* **What to produce**
Reproduce the entries below exactly, but only from the line containing "с простыми нормальными" to the line containing "которых $\pi$ не", inclusive.

* **Stored dataset items**

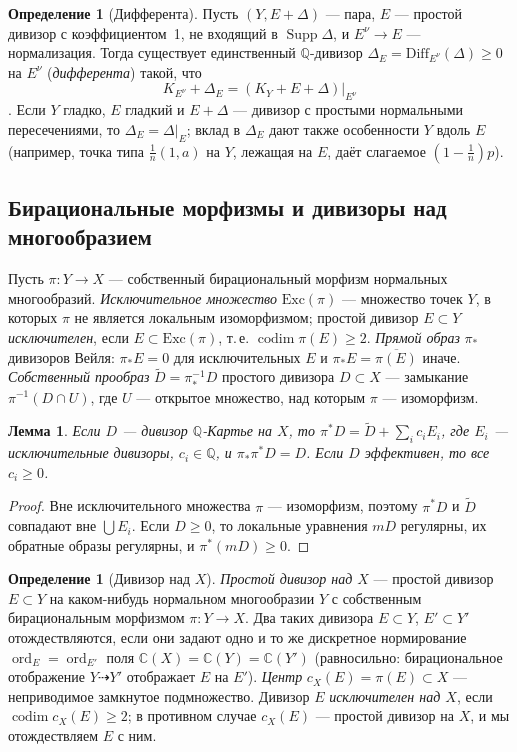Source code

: \documentclass[11pt,a4paper]{article}
\theoremstyle{plain}
\newtheorem{lemma}[theorem]{Лемма}
\theoremstyle{definition}
\newtheorem{definition}[theorem]{Определение}
\theoremstyle{remark}
\renewcommand{\C}{\mathbb{C}}
\newcommand{\Q}{\mathbb{Q}}
\DeclareMathOperator{\ord}{ord}
\DeclareMathOperator{\codim}{codim}
\DeclareMathOperator{\Supp}{Supp}
\begin{document}
\begin{definition}[Дифферента]\label{def:different}
Пусть $(Y,E+\Delta)$ --- пара, $E$ --- простой дивизор с коэффициентом~1, не входящий в
$\Supp\Delta$, и $E^\nu\to E$ --- нормализация. Тогда существует единственный $\Q$-дивизор
$\Delta_E=\mathrm{Diff}_{E^\nu}(\Delta)\ge0$ на $E^\nu$ (\emph{дифферента}) такой, что
\[
K_{E^\nu}+\Delta_E=(K_Y+E+\Delta)|_{E^\nu}
\]
\cite[4.2]{KolSing}. Если $Y$ гладко, $E$ гладкий и $E+\Delta$ --- дивизор с простыми нормальными
пересечениями, то $\Delta_E=\Delta|_E$; вклад в $\Delta_E$ дают также особенности $Y$ вдоль $E$
(например, точка типа $\frac1n(1,a)$ на $Y$, лежащая на $E$, даёт слагаемое $(1-\frac1n)p$).
\end{definition}

\subsection{Бирациональные морфизмы и дивизоры над многообразием}\label{ss:divisors-over}

Пусть $\pi\colon Y\to X$ --- собственный бирациональный морфизм нормальных многообразий.
\emph{Исключительное множество} $\mathrm{Exc}(\pi)$ --- множество точек $Y$, в которых $\pi$ не
является локальным изоморфизмом; простой дивизор $E\subset Y$ \emph{исключителен}, если
$E\subset\mathrm{Exc}(\pi)$, т.\,е. $\codim\pi(E)\ge2$. \emph{Прямой образ} $\pi_*$ дивизоров
Вейля: $\pi_*E=0$ для исключительных $E$ и $\pi_*E=\overline{\pi(E)}$ иначе. \emph{Собственный
прообраз} $\tilde D=\pi^{-1}_*D$ простого дивизора $D\subset X$ --- замыкание $\pi^{-1}(D\cap U)$,
где $U$ --- открытое множество, над которым $\pi$ --- изоморфизм.

\begin{lemma}\label{lem:pullback-exc}
Если $D$ --- дивизор $\Q$-Картье на $X$, то $\pi^*D=\tilde D+\sum_i c_iE_i$, где $E_i$ ---
исключительные дивизоры, $c_i\in\Q$, и $\pi_*\pi^*D=D$. Если $D$ эффективен, то все $c_i\ge0$.
\end{lemma}
\begin{proof}
Вне исключительного множества $\pi$ --- изоморфизм, поэтому $\pi^*D$ и $\tilde D$ совпадают вне
$\bigcup E_i$. Если $D\ge0$, то локальные уравнения $mD$ регулярны, их обратные образы регулярны,
и $\pi^*(mD)\ge0$.
\end{proof}

\begin{definition}[Дивизор над $X$]\label{def:divisor-over}
\emph{Простой дивизор над $X$} --- простой дивизор $E\subset Y$ на каком-нибудь нормальном
многообразии $Y$ с собственным бирациональным морфизмом $\pi\colon Y\to X$. Два таких дивизора
$E\subset Y$, $E'\subset Y'$ отождествляются, если они задают одно и то же дискретное нормирование
$\ord_E=\ord_{E'}$ поля $\C(X)=\C(Y)=\C(Y')$ (равносильно: бирациональное отображение
$Y\dashrightarrow Y'$ отображает $E$ на $E'$). \emph{Центр} $c_X(E)=\pi(E)\subset X$ ---
неприводимое замкнутое подмножество. Дивизор $E$ \emph{исключителен над $X$}, если $\codim c_X(E)\ge2$;
в противном случае $c_X(E)$ --- простой дивизор на $X$, и мы отождествляем $E$ с ним.
\end{definition}
\end{document}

* **Response below**
\cite[4.2]{KolSing}. Если $Y$ гладко, $E$ гладкий и $E+\Delta$ --- дивизор с простыми нормальными
пересечениями, то $\Delta_E=\Delta|_E$; вклад в $\Delta_E$ дают также особенности $Y$ вдоль $E$
(например, точка типа $\frac1n(1,a)$ на $Y$, лежащая на $E$, даёт слагаемое $(1-\frac1n)p$).
\end{definition}

\subsection{Бирациональные морфизмы и дивизоры над многообразием}\label{ss:divisors-over}

Пусть $\pi\colon Y\to X$ --- собственный бирациональный морфизм нормальных многообразий.
\emph{Исключительное множество} $\mathrm{Exc}(\pi)$ --- множество точек $Y$, в которых $\pi$ не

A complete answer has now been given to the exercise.